Katie Opatik-Duff on Dec 18, 2011 at 12:31:58

“@homerc85 - Actually, I am referencing the end of the article, where he is using a hypothetical,"If solving inequality were as simple as wanting it badly enough, I'd like to think we'd all be equal. Who in his right mind would put himself at a severe disadvantage?" I have no problem with using male pronouns for males and female pronouns for females. That would be silly.”

Benjyhe on Dec 17, 2011 at 19:24:28

“This is simply convention. It is not meant to exclude. Yes, modern Western society developed from the patriarchal society before it.

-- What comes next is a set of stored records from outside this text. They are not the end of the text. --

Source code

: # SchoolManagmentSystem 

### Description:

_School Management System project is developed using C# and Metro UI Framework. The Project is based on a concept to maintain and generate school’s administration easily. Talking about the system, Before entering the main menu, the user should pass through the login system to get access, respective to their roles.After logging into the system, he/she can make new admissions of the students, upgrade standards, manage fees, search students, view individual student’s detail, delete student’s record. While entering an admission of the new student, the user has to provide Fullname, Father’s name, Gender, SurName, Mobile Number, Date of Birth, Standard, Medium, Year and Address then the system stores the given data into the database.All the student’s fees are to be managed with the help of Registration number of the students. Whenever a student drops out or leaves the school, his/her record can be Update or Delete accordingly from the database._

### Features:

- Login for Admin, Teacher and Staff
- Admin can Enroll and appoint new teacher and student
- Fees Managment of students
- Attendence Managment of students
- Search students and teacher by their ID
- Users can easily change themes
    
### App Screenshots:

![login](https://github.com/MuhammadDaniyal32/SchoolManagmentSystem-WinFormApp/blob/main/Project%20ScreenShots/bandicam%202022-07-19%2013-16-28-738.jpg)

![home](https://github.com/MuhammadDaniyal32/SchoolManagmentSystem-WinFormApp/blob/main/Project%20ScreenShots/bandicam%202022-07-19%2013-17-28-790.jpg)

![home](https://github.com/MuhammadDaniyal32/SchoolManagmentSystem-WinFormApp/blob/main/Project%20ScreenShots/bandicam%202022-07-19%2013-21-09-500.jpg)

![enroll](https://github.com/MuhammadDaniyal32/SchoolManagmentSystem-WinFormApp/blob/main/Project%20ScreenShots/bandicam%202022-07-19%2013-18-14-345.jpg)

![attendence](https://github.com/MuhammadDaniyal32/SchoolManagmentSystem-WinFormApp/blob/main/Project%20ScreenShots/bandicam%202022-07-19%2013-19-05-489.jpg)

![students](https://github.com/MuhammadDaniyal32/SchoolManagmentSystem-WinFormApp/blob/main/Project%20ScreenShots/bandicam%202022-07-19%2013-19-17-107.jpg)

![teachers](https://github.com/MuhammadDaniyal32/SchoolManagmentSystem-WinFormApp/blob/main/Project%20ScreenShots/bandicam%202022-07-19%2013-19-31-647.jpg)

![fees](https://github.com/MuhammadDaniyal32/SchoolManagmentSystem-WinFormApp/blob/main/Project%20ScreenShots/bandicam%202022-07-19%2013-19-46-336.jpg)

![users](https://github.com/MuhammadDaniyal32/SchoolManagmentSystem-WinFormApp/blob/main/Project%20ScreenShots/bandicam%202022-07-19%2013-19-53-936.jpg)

Often, in order to make a cogent and grammatically correct statement, it is necessary to use a pronoun. Given our patriarchal history, the standard is to use the male pronoun. Your argument has led to people specifically using either male or female pronouns simply to make a point; and gender neutral pronouns tend not to fit grammatically. This is not a slight against the female population, it is simply the way language has evolved. In situations in which I see a female pronoun I am thrown off because all of a sudden I feel like the author is either trying to advance an agenda unrelated to the topic at hand or trying to protect him/herself (see what I mean about just being awkward... and no themselves would not fit grammatically) from people like yourself. Or using m/f pronouns as I just did, which, I'm sorry, but I just don't think belongs in formal writing. In either circumstance, the flow of writing is inturrupted and the article or essay made worse. I am very liberal, and support the feminist movement. But when it comes to writing, there needs to be a standard for pronouns to avoid confusion and allow for strong presentation of arguments. Sorry for the long response, obviously we disagree and you are entitled to your opinion, this is just one of my pet peeves.”

homerc85 on Dec 17, 2011 at 14:00:37

“'He' (the writer of this article) uses pronouns like "his" and "himself" to reference the writer he is criticizing--Gene Marks. No need to get all gender-offended...Louis was not disregarding anyone's perspective.”